Can these things separate from God’s love? Does our experience of these things mean that God doesn’t love us? Does this mean that God has forgotten us or turned against us?
This is where Paul in Romans 8 quotes Psalm 44:22. He thinks back to Psalm 44, to the blunt mention of a time when God’s people felt as if God had forgotten them, rejected them, abandoned them.
I’d wager we all experience the feelings of Psalm 44 at some point in time. You might be in that place today. You’re frustrated with God, wondering what in the world God is doing.
After he quotes Psalm 44, Paul brings us right back to the truth. He says, “No, in all these things we are more than conquerors through him who loved us.”

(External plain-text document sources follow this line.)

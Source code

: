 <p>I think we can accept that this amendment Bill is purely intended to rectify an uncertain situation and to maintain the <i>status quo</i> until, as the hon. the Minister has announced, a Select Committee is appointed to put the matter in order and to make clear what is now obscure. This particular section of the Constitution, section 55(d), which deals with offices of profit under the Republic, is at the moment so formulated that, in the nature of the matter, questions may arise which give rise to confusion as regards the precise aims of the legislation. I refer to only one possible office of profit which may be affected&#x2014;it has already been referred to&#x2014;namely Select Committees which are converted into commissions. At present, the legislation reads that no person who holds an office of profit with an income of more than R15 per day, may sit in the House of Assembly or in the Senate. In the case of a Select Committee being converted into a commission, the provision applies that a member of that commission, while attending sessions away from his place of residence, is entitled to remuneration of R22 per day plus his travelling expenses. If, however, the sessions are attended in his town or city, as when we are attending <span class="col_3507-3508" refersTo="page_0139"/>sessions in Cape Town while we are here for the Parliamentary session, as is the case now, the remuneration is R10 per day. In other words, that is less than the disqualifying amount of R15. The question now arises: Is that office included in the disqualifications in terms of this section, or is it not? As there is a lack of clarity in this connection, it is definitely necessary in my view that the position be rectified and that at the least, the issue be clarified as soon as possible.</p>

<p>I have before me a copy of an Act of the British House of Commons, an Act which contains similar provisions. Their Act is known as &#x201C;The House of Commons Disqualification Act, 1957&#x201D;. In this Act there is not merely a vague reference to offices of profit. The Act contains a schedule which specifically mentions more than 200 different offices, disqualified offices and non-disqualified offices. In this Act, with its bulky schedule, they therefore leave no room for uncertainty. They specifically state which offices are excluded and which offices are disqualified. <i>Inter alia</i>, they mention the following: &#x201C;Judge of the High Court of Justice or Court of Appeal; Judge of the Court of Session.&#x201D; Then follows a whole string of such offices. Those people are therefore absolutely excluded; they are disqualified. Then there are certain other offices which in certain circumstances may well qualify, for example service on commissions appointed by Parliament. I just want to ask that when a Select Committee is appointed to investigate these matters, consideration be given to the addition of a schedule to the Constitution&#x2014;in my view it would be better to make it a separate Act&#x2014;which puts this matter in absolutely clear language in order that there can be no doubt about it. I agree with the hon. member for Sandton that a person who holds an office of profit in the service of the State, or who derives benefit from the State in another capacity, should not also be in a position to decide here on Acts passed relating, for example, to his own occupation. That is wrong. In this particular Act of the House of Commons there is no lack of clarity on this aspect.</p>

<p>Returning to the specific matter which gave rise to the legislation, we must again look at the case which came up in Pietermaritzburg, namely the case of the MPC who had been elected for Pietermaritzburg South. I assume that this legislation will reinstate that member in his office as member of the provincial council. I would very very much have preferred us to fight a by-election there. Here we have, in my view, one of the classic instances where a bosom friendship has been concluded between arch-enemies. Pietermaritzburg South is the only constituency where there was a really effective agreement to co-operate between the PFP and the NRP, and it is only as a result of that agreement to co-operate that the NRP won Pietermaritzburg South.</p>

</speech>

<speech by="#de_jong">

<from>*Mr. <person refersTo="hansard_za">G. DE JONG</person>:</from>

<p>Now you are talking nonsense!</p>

By “these things” Paul is referencing all the things the psalmist was dealing with.
He means all the times we feel God has forgotten us. He means the times we are brought down to the dust. The times we feel crushed by God. When we feel like we’ve been devoured by the enemy.
Even in those moments, we are not separated from the love of God.
When “these things” come into our lives and tempt us to lose confidence and faith in God, we must remember:
“These things” are an unavoidable part of life. They are part of life in a broken world.
“These things”, these Psalm 44-things, do not mean God is against us. God is for us, and if that’s true, nothing can stand against.
As those who belong to God through faith in Jesus, we will always prevail over these things. In all these things we are more than conquerors through Him who loved us. God will use the hardest, the most tragic moments for our good and for His glory.
Bad circumstances, hard circumstances never mean God has stopped loving us. He is eternally committed to us and nothing, nothing, nothing can separate us from His love.
Paul takes a verse from Psalm 44, affirms its reality and truthfulness, and yet places it in the middle of inseparable love.
Inseparable love and severe suffering is quite the combination.
But that’s what Psalm 44 and Romans 8 are attempting to teach us.
Nothing, nothing, nothing can separate us from His unfailing love.
Even when we can’t see what God is doing, even when we don’t understand, we can cling to what’s true generation after generation: God’s unfailing love.